Chapitre 24

 

 

Au moment de sauter par la portière, Susan me tint serré fort contre elle. D’une façon générale, j’approuvai. Elle avait placé un bras à l’arrière de ma tête, pour protéger mon crâne et ma nuque. Nous heurtâmes le sol, Susan se trouvant sous moi, rebondîmes une fois, puis une autre fois après un roulé-boulé et frappâmes de nouveau le sol. Les impacts secouaient mais je ne fus en contact direct avec le sol qu’une seule fois. Le reste du temps, je ne ressentis les impacts qu’au travers de mon contact avec Susan.

Nous nous retrouvâmes sur le minuscule terrain herbeux, à deux portes de ma maison, face à des appartements réhabilités, bon marché. Plusieurs secondes plus tard, les deux voitures qui nous poursuivaient passèrent en trombe dans le sillage de Martin et de sa berline de location. Je gardai la tête baissée jusqu’à ce qu’elles aient disparu, puis regardai Susan.

J’étais sur elle. Elle haletait sans bruit, allongée sur le sol. L’une de ses jambes était pliée au niveau du genou, maintenant en partie ma cuisse entre les siennes. Ses yeux sombres scintillèrent et je sentis ses hanches tressaillir avec le genre de mouvements qui ramenaient à l’esprit un certain nombre de soirées – et de matinées, d’après-midi et de couchers tardifs.

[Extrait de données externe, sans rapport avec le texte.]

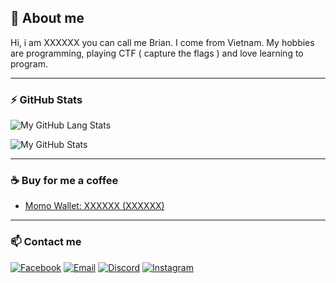 ## 📝 About me
Hi, i am XXXXXX you can call me Brian. I come from Vietnam. My hobbies are programming, playing CTF ( capture the flags ) and love learning to program.

---

### ⚡ GitHub Stats #
![My GitHub Lang Stats](https://github-readme-stats.vercel.app/api/top-langs/?username=vudinhnamkhanh&theme=tokyonight&layout=compact)

![My GitHub Stats](https://github-readme-stats.vercel.app/api?username=vudinhnamkhanh&count_private=true&show_icons=true&theme=tokyonight)

---

### ☕ Buy for me a coffee

- [Momo Wallet: XXXXXX (XXXXXX)](https://nhantien.momo.vn)

---

### 📫 Contact me
[![Facebook](https://img.shields.io/badge/Facebook-0077B5?style=for-the-badge&logo=facebook&color=395693&logoColor=white)](https://www.facebook.com/)
[![Email](https://img.shields.io/badge/Gmail-0077B5?style=for-the-badge&logo=gmail&color=ff1800&logoColor=white)](mailto:)
[![Discord](https://img.shields.io/badge/Discord-0077B5?style=for-the-badge&logo=discord&color=5037EA&logoColor=white)](https://discord.gg/UBv3TESZ)
[![Instagram](https://img.shields.io/badge/IG-0077B5?style=for-the-badge&logo=instagram&color=F2344E&logoColor=white)](https://www.instagram.com//)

J’avais envie de l’embrasser. Très envie. Je me retins.

— Tout va bien ? demandai-je.

— C’est bien la première fois que je te vois douter entre mes bras, répondit-elle. (Sa voix était un peu essoufflée.) Rien de trop sérieux. Et toi ? Tu es blessé quelque part ?

— Oui, à mon ego, dis-je. Tu m’embarrasses avec ta superforce et tout le reste. (Je me relevai et lui pris la main pour l’aider à faire de même.) Comment un mec est-il censé s’y prendre pour faire preuve de virilité, avec tout ça ?

— Tu es un grand garçon. Tu trouveras bien un moyen.

Je scrutai les alentours et hochai la tête.

— Je pense que nous ferions bien de dégager d’ici, et vite.

— Est-ce que s’enfuir et se cacher constitue une démonstration de virilité ?

Nous nous dirigeâmes vers mon appartement.

— Oui, pour la partie qui fait qu’on ne meurt pas.

Elle acquiesça.

— C’est plein de bon sens, mais je ne suis pas sûre que ce soit très viril.

— La ferme !

— Eh ben, voilà ! dit Susan en souriant.

Nous ne fîmes que quelques pas avant que je sente arriver le sort. Il commença comme un long frisson sur ma nuque et mes yeux se levèrent presque de leur propre volonté vers le toit de la maison que nous longions. Je vis quelques briques de l’une des cheminées se détacher du mortier qui les retenait. J’agrippai le col de Susan et fis un pas de côté, en la tirant vers moi. Les briques se brisèrent sur le trottoir en éclats de pierre et poussière rouge, à quelques centimètres des pieds de Susan.

Celle-ci se tendit et leva les yeux.

— Qu’est-ce que c’était ?

— Une malédiction d’entropie, soufflai-je.

— Une quoi ?

Je regardai autour de nous pour tenter de percevoir d’où la prochaine décharge magique pourrait surgir.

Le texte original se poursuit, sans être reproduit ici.